Stadt ohne Juden
Drama | Österreich 1924 | 87 (restauriert, früher auch: 75) Minuten
Regie: Hans Karl Breslauer
Filmdaten
- Originaltitel
- STADT OHNE JUDEN
- Produktionsland
- Österreich
- Produktionsjahr
- 1924
- Produktionsfirma
- H.K. Breslauer-Film
- Regie
- Hans Karl Breslauer
- Buch
- Hans Karl Breslauer · Ida Jenbach
- Kamera
- Hugo Eywo
- Musik
- Joachim Bärenz · Olga Neuwirth
- Darsteller
- Hans Moser (Rat Bernart) · Johannes Riemann (Leo Strakosch) · Karl Thema (Rat Linder) · Eugen Neufeld (Bundeskanzler) · Anny Miletty (Lotte Linder)
- Länge
- 87 (restauriert, früher auch: 75) Minuten
- Kinostart
- -
- Pädagogische Empfehlung
- - Ab 14.
- Genre
- Drama | Literaturverfilmung | Stummfilm
- Externe Links
- IMDb | TMDB
Heimkino
Hans Karl Breslauers Produktion ist in den einschlägigen Filmgeschichtsschreibungen nicht erwähnt – trotz ihrer inhaltlichen, schauspielerischen wie ästhetischen Qualitäten. Die mit technischen Problemen behaftete Wiener Premiere am 25. Juli 1924 führte zu mangelhaften Verleihkopien und (Zensur-)Schnitten durch Kinobetreiber. Die Kritik reagierte verhalten, Nazis torpedierten Vorführungen mit Stinkbomben, in Linz wurde die Aufführung sogar verboten.
Dem Film „Die Stadt ohne Juden“ liegt der gleichnamige, 1922 erschienene Roman von Hugo Bettauer zugrunde. Der Autor entstammte einer gutsituierten jüdischen Familie und konvertierte früh zum Protestantismus. Dem sogenannten „roten Wien“ zugerechnet, schrieb Bettauer auch die Romanvorlage zu G.W. Pabsts „Die freudlose Gasse“ und wurde 1925 von einem Nationalsozialisten ermordet. 1926 in Berlin (um 15% gekürzt) und 1928 in New York fand der Film durchaus Zuspruch. Nach der letztmaligen Vorführung, 1933 in Amsterdam, galt „Die Stadt ohne Juden“ jahrzehntelang als verschollen.

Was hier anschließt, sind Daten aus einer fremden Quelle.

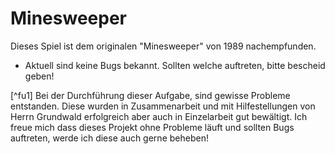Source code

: # Minesweeper

Dieses Spiel ist dem originalen "Minesweeper" von 1989 nachempfunden.

- Aktuell sind keine Bugs bekannt. Sollten welche auftreten, bitte bescheid geben!

[^fu1] Bei der Durchführung dieser Aufgabe, sind gewisse Probleme entstanden. Diese wurden in Zusammenarbeit und mit Hilfestellungen von Herrn Grundwald erfolgreich aber auch in Einzelarbeit gut bewältigt. Ich freue mich dass dieses Projekt ohne Probleme läuft und sollten Bugs auftreten, werde ich diese auch gerne beheben!
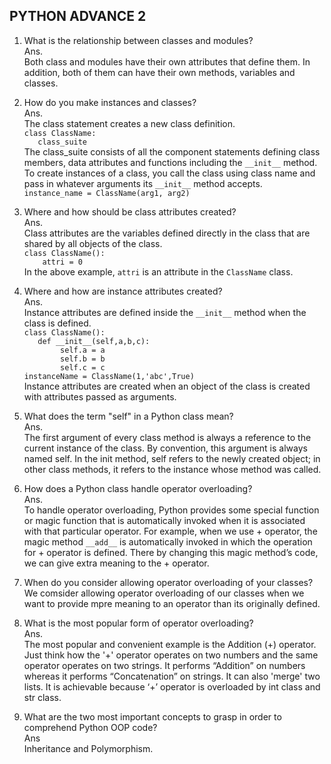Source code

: ## PYTHON ADVANCE 2

1. What is the relationship between classes and modules?<BR>
Ans.<br>
Both class and modules have their own attributes that define them. In addition, both of them can have their own methods, variables and classes.

2. How do you make instances and classes?<br>
Ans.<br>
The class statement creates a new class definition.<br>
`class ClassName:`<br>
`   class_suite`<br>
The class_suite consists of all the component statements defining class members, data attributes and functions including the `__init__` method.<br>
To create instances of a class, you call the class using class name and pass in whatever arguments its `__init__` method accepts.<br>
`instance_name = ClassName(arg1, arg2)`

3. Where and how should be class attributes created?<br>
Ans.<br>
Class attributes are the variables defined directly in the class that are shared by all objects of the class.<br>
`class ClassName():`<br>
`    attri = 0`<br>
In the above example, `attri` is an attribute in the `ClassName` class.

4. Where and how are instance attributes created?<br>
Ans.<br>
Instance attributes are defined inside the `__init__` method when the class is defined.<br>
`class ClassName():`<br>
`   def __init__(self,a,b,c):`<br>
`        self.a = a`<br>
`        self.b = b`<br>
`        self.c = c`<br>
`instanceName = ClassName(1,'abc',True)`<br>
Instance attributes are created when an object of the class is created with attributes passed as arguments.

5. What does the term &quot;self&quot; in a Python class mean?<br>
Ans.<br>The first argument of every class method is always a reference to the current instance of the class. By convention, this argument is always named self. In the init method, self refers to the newly created object; in other class methods, it refers to the instance whose method was called.

6. How does a Python class handle operator overloading?<br>
Ans.<br>
To handle operator overloading, Python provides some special function or magic function that is automatically invoked when it is associated with that particular operator. For example, when we use + operator, the magic method `__add__` is automatically invoked in which the operation for + operator is defined. There by changing this magic method’s code, we can give extra meaning to the + operator.

7. When do you consider allowing operator overloading of your classes?<br>
We comsider allowing operator overloading of our classes when we want to provide mpre meaning to an operator than its originally defined.

8. What is the most popular form of operator overloading?<br>
Ans.<br>
The most popular and convenient example is the Addition (+) operator. Just think how the '+' operator operates on two numbers and the same operator operates on two strings. It performs “Addition” on numbers whereas it performs “Concatenation” on strings. It can also 'merge' two lists. It is achievable because ‘+’ operator is overloaded by int class and str class.

9. What are the two most important concepts to grasp in order to comprehend Python OOP code?<br>
Ans<br>
Inheritance and Polymorphism.
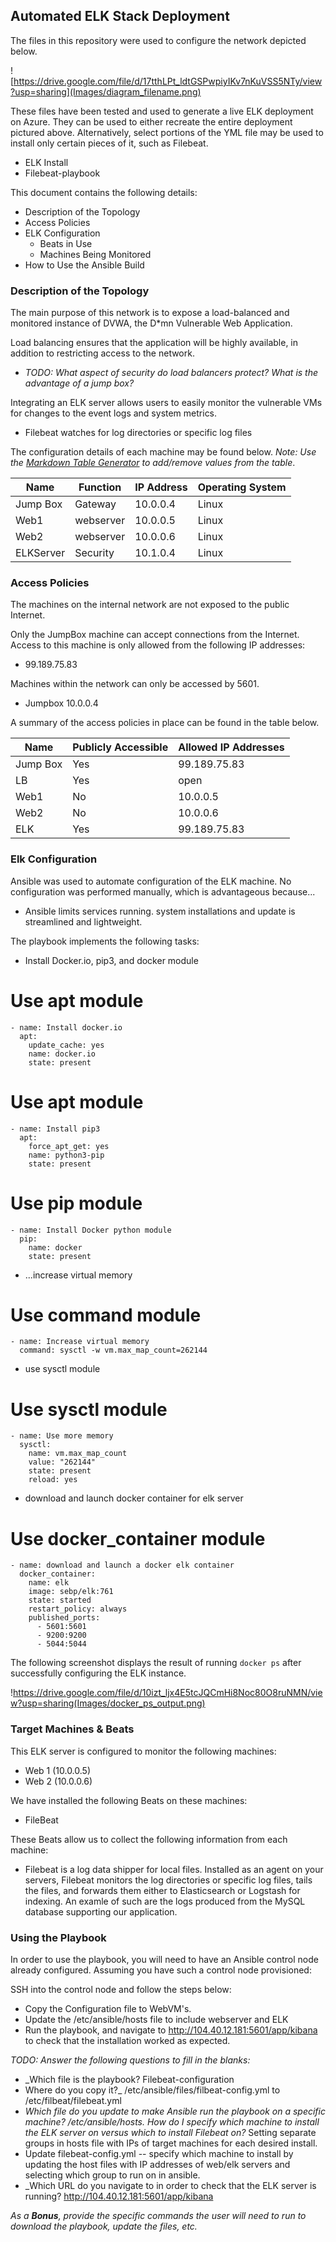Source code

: ## Automated ELK Stack Deployment

The files in this repository were used to configure the network depicted below.

![https://drive.google.com/file/d/17tthLPt_ldtGSPwpiyIKv7nKuVSS5NTy/view?usp=sharing](Images/diagram_filename.png)

These files have been tested and used to generate a live ELK deployment on Azure. They can be used to either recreate the entire deployment pictured above. Alternatively, select portions of the YML file may be used to install only certain pieces of it, such as Filebeat.

  - ELK Install        
  - Filebeat-playbook
  
This document contains the following details:
- Description of the Topology
- Access Policies
- ELK Configuration
  - Beats in Use
  - Machines Being Monitored
- How to Use the Ansible Build


### Description of the Topology

The main purpose of this network is to expose a load-balanced and monitored instance of DVWA, the D*mn Vulnerable Web Application.

Load balancing ensures that the application will be highly available, in addition to restricting access to the network.
- _TODO: What aspect of security do load balancers protect? What is the advantage of a jump box?_

Integrating an ELK server allows users to easily monitor the vulnerable VMs for changes to the event logs and system metrics.
- Filebeat watches for log directories or specific log files


The configuration details of each machine may be found below.
_Note: Use the [Markdown Table Generator](http://www.tablesgenerator.com/markdown_tables) to add/remove values from the table_.

| Name     | Function | IP Address | Operating System |
|----------|----------|------------|------------------|
| Jump Box | Gateway  | 10.0.0.4   | Linux            |
| Web1     |webserver | 10.0.0.5   | Linux            |
| Web2     |webserver | 10.0.0.6   | Linux            |
| ELKServer|Security  | 10.1.0.4   | Linux            |

### Access Policies

The machines on the internal network are not exposed to the public Internet. 

Only the JumpBox machine can accept connections from the Internet. Access to this machine is only allowed from the following IP addresses:
- 99.189.75.83

Machines within the network can only be accessed by 5601.
- Jumpbox 10.0.0.4

A summary of the access policies in place can be found in the table below.

| Name     | Publicly Accessible | Allowed IP Addresses |
|----------|---------------------|----------------------|
| Jump Box | Yes                 | 99.189.75.83         |
| LB       | Yes                 | open                 |
| Web1     | No                  | 10.0.0.5             |
| Web2     | No                  | 10.0.0.6             |
| ELK      | Yes                 | 99.189.75.83         |

### Elk Configuration

Ansible was used to automate configuration of the ELK machine. No configuration was performed manually, which is advantageous because...
- Ansible limits services running. system installations and update is streamlined and lightweight. 

The playbook implements the following tasks:
- Install Docker.io, pip3, and docker module
 # Use apt module
    - name: Install docker.io
      apt:
        update_cache: yes
        name: docker.io
        state: present

 # Use apt module
    - name: Install pip3
      apt:
        force_apt_get: yes
        name: python3-pip
        state: present

 # Use pip module
    - name: Install Docker python module
      pip:
        name: docker
        state: present
- ...increase virtual memory 
# Use command module
    - name: Increase virtual memory
      command: sysctl -w vm.max_map_count=262144
- use sysctl module
# Use sysctl module
    - name: Use more memory
      sysctl:
        name: vm.max_map_count
        value: "262144"
        state: present
        reload: yes
- download and launch docker container for elk server
# Use docker_container module
    - name: download and launch a docker elk container
      docker_container:
        name: elk
        image: sebp/elk:761
        state: started
        restart_policy: always
        published_ports:
          - 5601:5601
          - 9200:9200
          - 5044:5044

The following screenshot displays the result of running `docker ps` after successfully configuring the ELK instance.

!https://drive.google.com/file/d/10izt_ljx4E5tcJQCmHi8Noc80O8ruNMN/view?usp=sharing(Images/docker_ps_output.png)

### Target Machines & Beats
This ELK server is configured to monitor the following machines:
- Web 1 (10.0.0.5)
- Web 2 (10.0.0.6)

We have installed the following Beats on these machines:
- FileBeat

These Beats allow us to collect the following information from each machine:
- Filebeat is a log data shipper for local files. Installed as an agent on your servers, Filebeat monitors the log directories or specific log files, tails the files, and forwards them either to Elasticsearch or Logstash for indexing. An examle of such are the logs produced from the MySQL database supporting our application.

### Using the Playbook
In order to use the playbook, you will need to have an Ansible control node already configured. Assuming you have such a control node provisioned: 

SSH into the control node and follow the steps below:
- Copy the Configuration file to WebVM's.
- Update the /etc/ansible/hosts file to include webserver and ELK
- Run the playbook, and navigate to http://104.40.12.181:5601/app/kibana to check that the installation worked as expected.

_TODO: Answer the following questions to fill in the blanks:_
- _Which file is the playbook? Filebeat-configuration
- Where do you copy it?_ /etc/ansible/files/filbeat-config.yml to /etc/filbeat/filebeat.yml
- _Which file do you update to make Ansible run the playbook on a specific machine? /etc/ansible/hosts. How do I specify which machine to install the ELK server on versus which to install Filebeat on?_ Setting separate groups in hosts file with IPs of target machines for each desired install. 
- Update filebeat-config.yml -- specify which machine to install by updating the host files with IP addresses of web/elk servers and selecting which group to run on in ansible. 
- _Which URL do you navigate to in order to check that the ELK server is running? http://104.40.12.181:5601/app/kibana

_As a **Bonus**, provide the specific commands the user will need to run to download the playbook, update the files, etc._
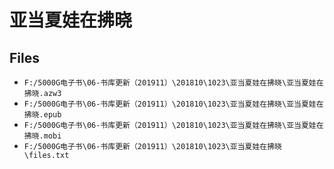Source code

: # 亚当夏娃在拂晓

## Files

- `F:/5000G电子书\06-书库更新（201911）\201810\1023\亚当夏娃在拂晓\亚当夏娃在拂晓.azw3`
- `F:/5000G电子书\06-书库更新（201911）\201810\1023\亚当夏娃在拂晓\亚当夏娃在拂晓.epub`
- `F:/5000G电子书\06-书库更新（201911）\201810\1023\亚当夏娃在拂晓\亚当夏娃在拂晓.mobi`
- `F:/5000G电子书\06-书库更新（201911）\201810\1023\亚当夏娃在拂晓\files.txt`
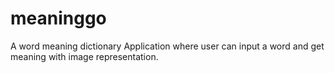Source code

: # meaninggo
A word meaning dictionary Application where user can input a word and get meaning with image representation. 
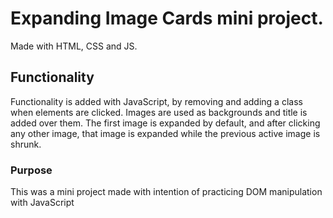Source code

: # Expanding Image Cards mini project.

Made with HTML, CSS and JS.

## Functionality
  Functionality is added with JavaScript, by removing and adding a class when elements are clicked.
  Images are used as backgrounds and title is added over them.
  The first image is expanded by default, and after clicking any other image, that image is expanded
  while the previous active image is shrunk.

### Purpose
This was a mini project made with intention of practicing DOM manipulation with JavaScript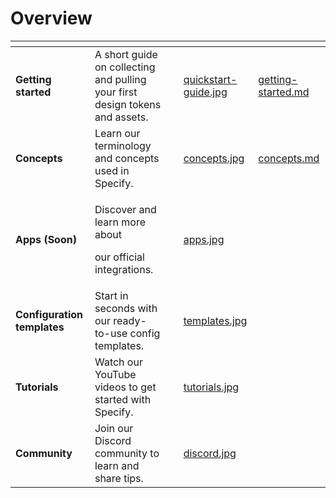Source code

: # Overview

<table data-view="cards"><thead><tr><th></th><th></th><th data-hidden></th><th data-hidden data-card-cover data-type="files"></th><th data-hidden data-card-target data-type="content-ref"></th></tr></thead><tbody><tr><td><strong>Getting started</strong></td><td>A short guide on collecting and pulling your first design tokens and assets.</td><td></td><td><a href=".gitbook/assets/quickstart-guide.jpg">quickstart-guide.jpg</a></td><td><a href="getting-started/getting-started.md">getting-started.md</a></td></tr><tr><td><strong>Concepts</strong></td><td>Learn our terminology and concepts used in Specify.</td><td></td><td><a href=".gitbook/assets/concepts.jpg">concepts.jpg</a></td><td><a href="getting-started/concepts.md">concepts.md</a></td></tr><tr><td><strong>Apps (Soon)</strong></td><td><p>Discover and learn more about</p><p>our official integrations.</p></td><td></td><td><a href=".gitbook/assets/apps.jpg">apps.jpg</a></td><td></td></tr><tr><td><strong>Configuration templates</strong></td><td>Start in seconds with our ready- to-use config templates.</td><td></td><td><a href=".gitbook/assets/templates.jpg">templates.jpg</a></td><td></td></tr><tr><td><strong>Tutorials</strong></td><td>Watch our YouTube videos to get started with Specify.</td><td></td><td><a href=".gitbook/assets/tutorials.jpg">tutorials.jpg</a></td><td></td></tr><tr><td><strong>Community</strong></td><td>Join our Discord community to learn and share tips.</td><td></td><td><a href=".gitbook/assets/discord.jpg">discord.jpg</a></td><td></td></tr></tbody></table>




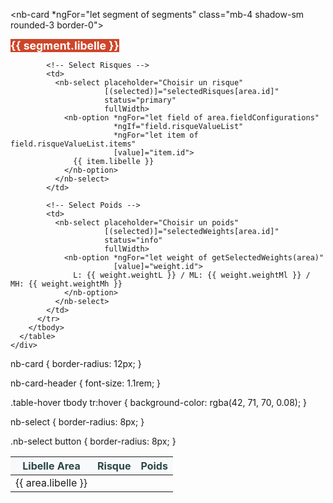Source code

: <nb-card *ngFor="let segment of segments" class="mb-4 shadow-sm rounded-3 border-0">
  <!-- Header du Segment -->
  <nb-card-header 
    style="background-color: #CE4529; color: white; font-weight: bold; font-size: 1.1rem;">
    <nb-icon icon="layers-outline" class="me-2"></nb-icon>
    {{ segment.libelle }}
  </nb-card-header>

  <!-- Body avec tableau -->
  <nb-card-body class="p-3">
    <div class="table-responsive rounded border">
      <table class="table table-hover align-middle text-center mb-0">
        <thead style="background-color: #F8F9FA; color: #2A4746;">
          <tr>
            <th>Libelle Area</th>
            <th>Risque</th>
            <th>Poids</th>
          </tr>
        </thead>
        <tbody>
          <tr *ngFor="let area of segment.areas">
            <!-- Libelle Area -->
            <td class="fw-semibold">{{ area.libelle }}</td>

            <!-- Select Risques -->
            <td>
              <nb-select placeholder="Choisir un risque" 
                         [(selected)]="selectedRisques[area.id]"
                         status="primary"
                         fullWidth>
                <nb-option *ngFor="let field of area.fieldConfigurations" 
                           *ngIf="field.risqueValueList"
                           *ngFor="let item of field.risqueValueList.items" 
                           [value]="item.id">
                  {{ item.libelle }}
                </nb-option>
              </nb-select>
            </td>

            <!-- Select Poids -->
            <td>
              <nb-select placeholder="Choisir un poids" 
                         [(selected)]="selectedWeights[area.id]"
                         status="info"
                         fullWidth>
                <nb-option *ngFor="let weight of getSelectedWeights(area)" 
                           [value]="weight.id">
                  L: {{ weight.weightL }} / ML: {{ weight.weightMl }} / MH: {{ weight.weightMh }}
                </nb-option>
              </nb-select>
            </td>
          </tr>
        </tbody>
      </table>
    </div>
  </nb-card-body>
</nb-card>
nb-card {
  border-radius: 12px;
}

nb-card-header {
  font-size: 1.1rem;
}

.table-hover tbody tr:hover {
  background-color: rgba(42, 71, 70, 0.08);
}

nb-select {
  border-radius: 8px;
}

.nb-select button {
  border-radius: 8px;
}
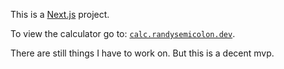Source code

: This is a [Next.js](https://nextjs.org/) project.

To view the calculator go to: [`calc.randysemicolon.dev`](https://calc.randysemicolon.dev).

There are still things I have to work on. But this is a decent mvp.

Über das gesellschaftliche Klima der 1920er, in dem der Antisemitismus gedieh
Regisseur Hans Karl Breslauer richtete die prophetische Satire mit Ida Jenbach für die Leinwand ein. Der vor und nach dem Ersten Weltkrieg ausgelöste gesamtgesellschaftliche Strukturwandel in allen Bevölkerungsschichten traf – nicht nur in Österreich – auf ein leicht beeinflussbares, einfachen Erklärungsversuchen zugewandtes Publikum. Die wirtschaftliche und geistige Verarmung begünstigte neben Zukunftsängsten das Aufkeimen des jahrhundertealten, latenten Antisemitismus.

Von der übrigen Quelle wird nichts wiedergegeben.